WASHINGTON, D.C. – April 15, 2020 – Lawyers for Civil Justice (LCJ), a national coalition of defense legal organizations, law firms, and corporations, today released the following statement on the granting of a writ of mandamus by the U.S. Court of Appeals for the Sixth Circuit In re: National Prescription Opiate Litigation. 

Earlier this year, LCJ filed an amicus brief asking the Court to issue a writ of mandamus to correct three rulings of the district court that did not conform to the requirements of the Federal Rules of Civil Procedure (FRCP), including the district court’s decision granting leave to amend the counties’ complaint long after the deadline.

“This is an enormously important ruling not only for this high-stakes multidistrict litigation, but it also sends a clear signal to all parties in MDLs that they must comply with the Federal Rules of Civil Procedure and that there is no MDL exception loophole,” said LCJ Executive Director Andrea Looney. 

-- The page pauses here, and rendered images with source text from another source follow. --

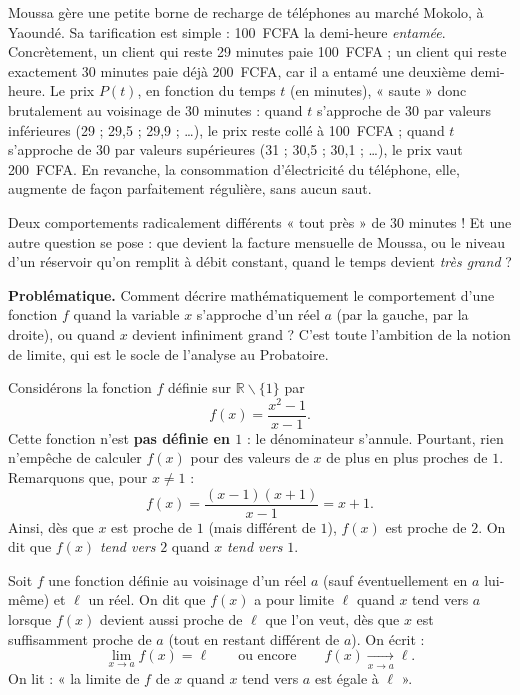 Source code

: \documentclass[11pt]{article}
\newcommand{\cle}[1]{{\popxbold\color{popdark}#1}}
\newcounter{popsec}
\newcounter{popsub}
\newcommand{\courssub}[1]{%
  \stepcounter{popsub}%
  \par\vspace{9pt}\noindent{\popxbold\fontsize{11.5}{13}\selectfont\color{popink}{\color{poporange}\thepopsec.\thepopsub}\hspace{6pt}#1}\par\nopagebreak\vspace{4pt}
}
\def\setminus{\mathbin{\backslash}}\let\smallsetminus\setminus
\begin{document}
Moussa gère une petite borne de recharge de téléphones au marché Mokolo, à Yaoundé. Sa tarification est simple : \SI{100}{FCFA} la demi-heure \emph{entamée}. Concrètement, un client qui reste 29 minutes paie \SI{100}{FCFA} ; un client qui reste exactement 30 minutes paie déjà \SI{200}{FCFA}, car il a entamé une deuxième demi-heure. Le prix $P(t)$, en fonction du temps $t$ (en minutes), « saute » donc brutalement au voisinage de 30 minutes : quand $t$ s'approche de 30 par valeurs inférieures (29 ; 29,5 ; 29,9 ; \dots), le prix reste collé à \SI{100}{FCFA} ; quand $t$ s'approche de 30 par valeurs supérieures (31 ; 30,5 ; 30,1 ; \dots), le prix vaut \SI{200}{FCFA}. En revanche, la consommation d'électricité du téléphone, elle, augmente de façon parfaitement régulière, sans aucun saut.

Deux comportements radicalement différents « tout près » de 30 minutes ! Et une autre question se pose : que devient la facture mensuelle de Moussa, ou le niveau d'un réservoir qu'on remplit à débit constant, quand le temps devient \emph{très grand} ?

\textbf{Problématique.} Comment décrire mathématiquement le comportement d'une fonction $f$ quand la variable $x$ s'approche d'un réel $a$ (par la gauche, par la droite), ou quand $x$ devient infiniment grand ? C'est toute l'ambition de la notion de \cle{limite}, qui est le socle de l'analyse au Probatoire.

\courssub{L'idée intuitive : « s'approcher de »}

Considérons la fonction $f$ définie sur $\mathbb{R}\setminus\{1\}$ par
\[ f(x)=\frac{x^{2}-1}{x-1}. \]
Cette fonction n'est \textbf{pas définie en $1$} : le dénominateur s'annule. Pourtant, rien n'empêche de calculer $f(x)$ pour des valeurs de $x$ de plus en plus proches de $1$. Remarquons que, pour $x\neq 1$ :
\[ f(x)=\frac{(x-1)(x+1)}{x-1}=x+1. \]
Ainsi, dès que $x$ est proche de $1$ (mais différent de $1$), $f(x)$ est proche de $2$. On dit que $f(x)$ \emph{tend vers} $2$ quand $x$ \emph{tend vers} $1$.

\begin{definition}
Soit $f$ une fonction définie au voisinage d'un réel $a$ (sauf éventuellement en $a$ lui-même) et $\ell$ un réel. On dit que $f(x)$ a pour \cle{limite} $\ell$ quand $x$ tend vers $a$ lorsque $f(x)$ devient aussi proche de $\ell$ que l'on veut, dès que $x$ est suffisamment proche de $a$ (tout en restant différent de $a$). On écrit :
\[ \lim_{x\to a} f(x)=\ell \qquad \text{ou encore} \qquad f(x)\xrightarrow[x\to a]{} \ell. \]
On lit : « la limite de $f$ de $x$ quand $x$ tend vers $a$ est égale à $\ell$ ».
\end{definition}
\end{document}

In its mandamus opinion, the three-judge panel squarely held that the “rule of law applies in multidistrict litigation under 28 U.S.C. Section 1407 just as it does in any individual case.”  It ruled that “the district court’s decision to grant leave to amend was plainly incorrect as a matter of law...” because the ruling was inconsistent with the Federal Rules of Civil Procedure, and ordered that the counties’ November 2019 amendments to their complaints, adding dispensing claims against the pharmacies roughly 17 months after the deadline for such amendments, be stricken.  

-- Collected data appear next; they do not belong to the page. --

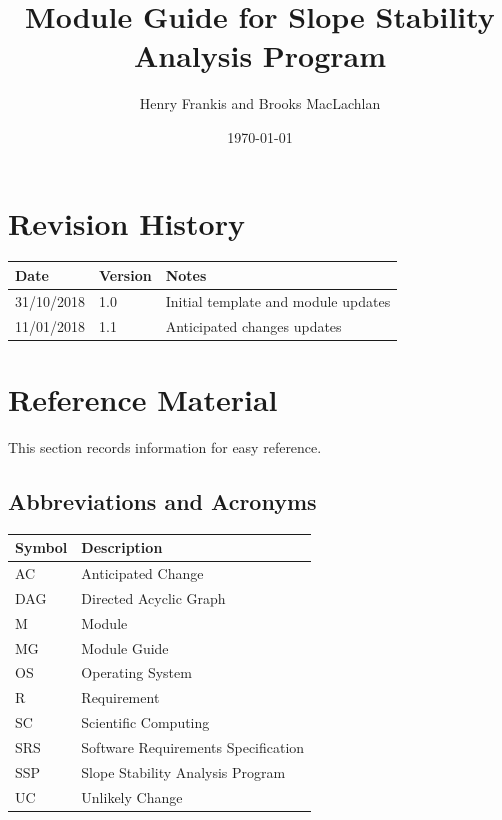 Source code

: \documentclass[12pt, titlepage]{article}
\newcommand{\progname}{SSP}
\begin{document}
\title{Module Guide for Slope Stability Analysis Program} 
\author{Henry Frankis and Brooks MacLachlan}
\date{\today}

\maketitle


\section{Revision History}

\begin{tabularx}{\textwidth}{p{3cm}p{2cm}X}
	\toprule {\bf Date} & {\bf Version} & {\bf Notes}\\
	\midrule
	31/10/2018 & 1.0 & Initial template and module updates\\
	11/01/2018 & 1.1 & Anticipated changes updates\\
	\bottomrule
\end{tabularx}

\newpage

\section{Reference Material}
This section records information for easy reference.
\subsection{Abbreviations and Acronyms}

\renewcommand{\arraystretch}{1.2}
\begin{tabular}{l l} 
	\toprule		
	\textbf{Symbol} & \textbf{Description}\\
	\midrule 
	AC & Anticipated Change\\
	DAG & Directed Acyclic Graph \\
	M & Module \\
	MG & Module Guide \\
	OS & Operating System \\
	R & Requirement\\
	SC & Scientific Computing \\
	SRS & Software Requirements Specification\\
	\progname & Slope Stability Analysis Program\\
	UC & Unlikely Change \\
	\bottomrule
\end{tabular}\\
\end{document}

Mary Massaron, author of LCJ’s amicus brief, commented that the decision should be helpful in other MDLs because the Sixth Circuit predicated its decision on the importance of the rule of law in MDLs as in all cases.  According to the court, “an MDL court’s determination of the parties’ rights in an individual case must be based on the same legal rules that apply in other cases, as applied to the record in that case alone.”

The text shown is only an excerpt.